The biggest impediment to those talks progressing, No. 2, has been resolved.
Kerr loves his job and is very good at it, but league sources say he is intrigued with the idea of coaching. If Kerr were to leave his enjoyable and relatively low-stress existence as a top-flight TV analyst and "get back in the meat grinder," as one source put it recently, it would have to be a very big job and the circumstances surrounding it would have to be the right fit.
Coaching the Knicks is a very big job that, based on the $12 million a year the Knicks are paying Jackson not to coach, would provide a very comfortable salary. As for the circumstances, executing Jackson's vision on the bench -- just as he did on the floor as a player for three of Jackson's championship teams in Chicago -- would seem to be pretty ideal.
On the show he co-hosts on SiriusXM NBA Radio on Monday, Kerr acknowledged, "I do anticipate talking with Phil Jackson at some point." And Kerr went into some detail about how he's remained close with his former coach over the years.
"Since he retired from coaching, even while he was coaching the Lakers, I would often have dinner with him on the road if I was playing for another team even, just to catch up," Kerr said. "I went to his daughter's wedding a few years ago in Montana. We've been very close. And so I've known for years that Phil wanted to do this -- not necessarily in New York, I thought he was going to end up in Seattle last year if the Kings had moved to Seattle to become the Sonics -- but I knew that he was done with coaching [and] that he was more interested in being a team president and building a franchise. And I think he'll be very good at it. It's going to be very interesting and obviously my name is being thrown around. I do anticipate at least being part of the conversation and we'll see where it all goes.”
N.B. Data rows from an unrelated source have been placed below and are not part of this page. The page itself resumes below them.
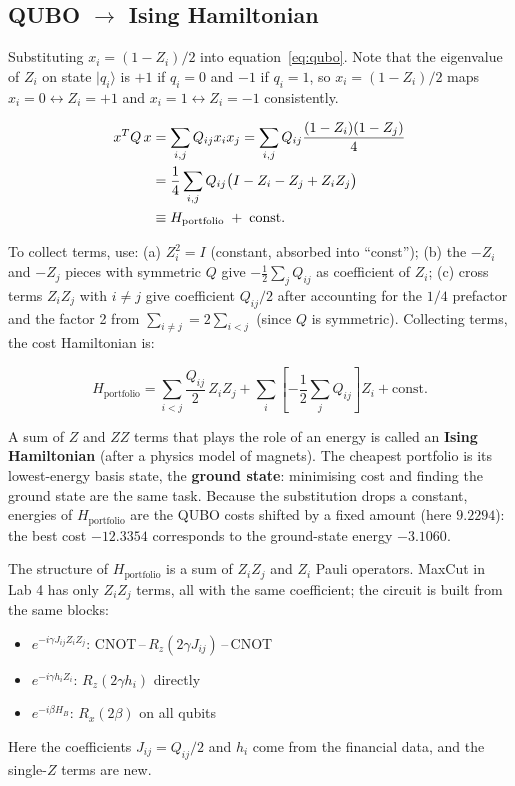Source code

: \documentclass[a4paper,11pt]{article}
\begin{document}
\subsection{QUBO $\to$ Ising Hamiltonian}

Substituting $x_i = (1 - Z_i)/2$ into equation~\eqref{eq:qubo}.
Note that the eigenvalue of $Z_i$ on state $|q_i\rangle$ is $+1$ if $q_i=0$ and
$-1$ if $q_i=1$, so $x_i=(1-Z_i)/2$ maps $x_i=0\leftrightarrow Z_i=+1$ and
$x_i=1\leftrightarrow Z_i=-1$ consistently.

\begin{align}
    x^T Q\, x &= \sum_{i,j} Q_{ij} x_i x_j
    = \sum_{i,j} Q_{ij} \frac{(1-Z_i)(1-Z_j)}{4} \notag\\
    &= \frac{1}{4}\sum_{i,j} Q_{ij}
    \bigl(I - Z_i - Z_j + Z_iZ_j\bigr) \notag\\
    &\equiv H_\text{portfolio} \;+\; \text{const.}
    \label{eq:ising-map}
\end{align}

To collect terms, use: (a) $Z_i^2 = I$ (constant, absorbed into ``const'');
(b) the $-Z_i$ and $-Z_j$ pieces with symmetric $Q$ give $-\frac{1}{2}\sum_j Q_{ij}$
as coefficient of $Z_i$; (c) cross terms $Z_iZ_j$ with $i\neq j$ give coefficient
$Q_{ij}/2$ after accounting for the $1/4$ prefactor and the factor 2 from
$\sum_{i\neq j} = 2\sum_{i<j}$ (since $Q$ is symmetric).
Collecting terms, the cost Hamiltonian is:

\begin{equation}
    H_\text{portfolio}
    = \sum_{i<j} \frac{Q_{ij}}{2}\, Z_iZ_j
    + \sum_i \left[-\frac{1}{2}\sum_j Q_{ij}\right] Z_i
    + \text{const.}
    \label{eq:H-portfolio}
\end{equation}

A sum of $Z$ and $ZZ$ terms that plays the role of an energy is called an
\textbf{Ising Hamiltonian} (after a physics model of magnets). The cheapest
portfolio is its lowest-energy basis state, the \textbf{ground state}:
minimising cost and finding the ground state are the same task. Because the
substitution drops a constant, energies of $H_\text{portfolio}$ are the QUBO
costs shifted by a fixed amount (here $9.2294$): the best cost $-12.3354$
corresponds to the ground-state energy $-3.1060$.

\begin{bridgebox}
The structure of $H_\text{portfolio}$ is a sum of $Z_iZ_j$ and $Z_i$
Pauli operators. MaxCut in Lab 4 has only $Z_iZ_j$ terms, all with the
same coefficient; the circuit is built from the same blocks:
\begin{itemize}
    \item $e^{-i\gamma J_{ij} Z_i Z_j}$: CNOT\,--\,$R_z(2\gamma J_{ij})$\,--\,CNOT
    \item $e^{-i\gamma h_i Z_i}$: $R_z(2\gamma h_i)$ directly
    \item $e^{-i\beta H_B}$: $R_x(2\beta)$ on all qubits
\end{itemize}
Here the coefficients $J_{ij} = Q_{ij}/2$ and $h_i$ come from the financial
data, and the single-$Z$ terms are new.
\end{bridgebox}
\end{document}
Toward the end of the regular season, Kerr was doing a TNT game between the Mavericks and Spurs in Dallas. Speculation about Kerr possibly coaching the Knicks had already been rampant for a few weeks. Before the game, Kerr spent a good 30 minutes behind closed doors with Spurs coach Gregg Popovich, with whom Kerr won two more championships as a player. Oh, to have been a fly on the wall.
Presumably, Popovich warned Kerr about some things that he already knows, such as the life of an NBA coach is not nearly as glamorous as the life of an NBA broadcaster. Also, it involves a great deal more work and stress, and at Madison Square Garden, it requires the surrendering of your soul.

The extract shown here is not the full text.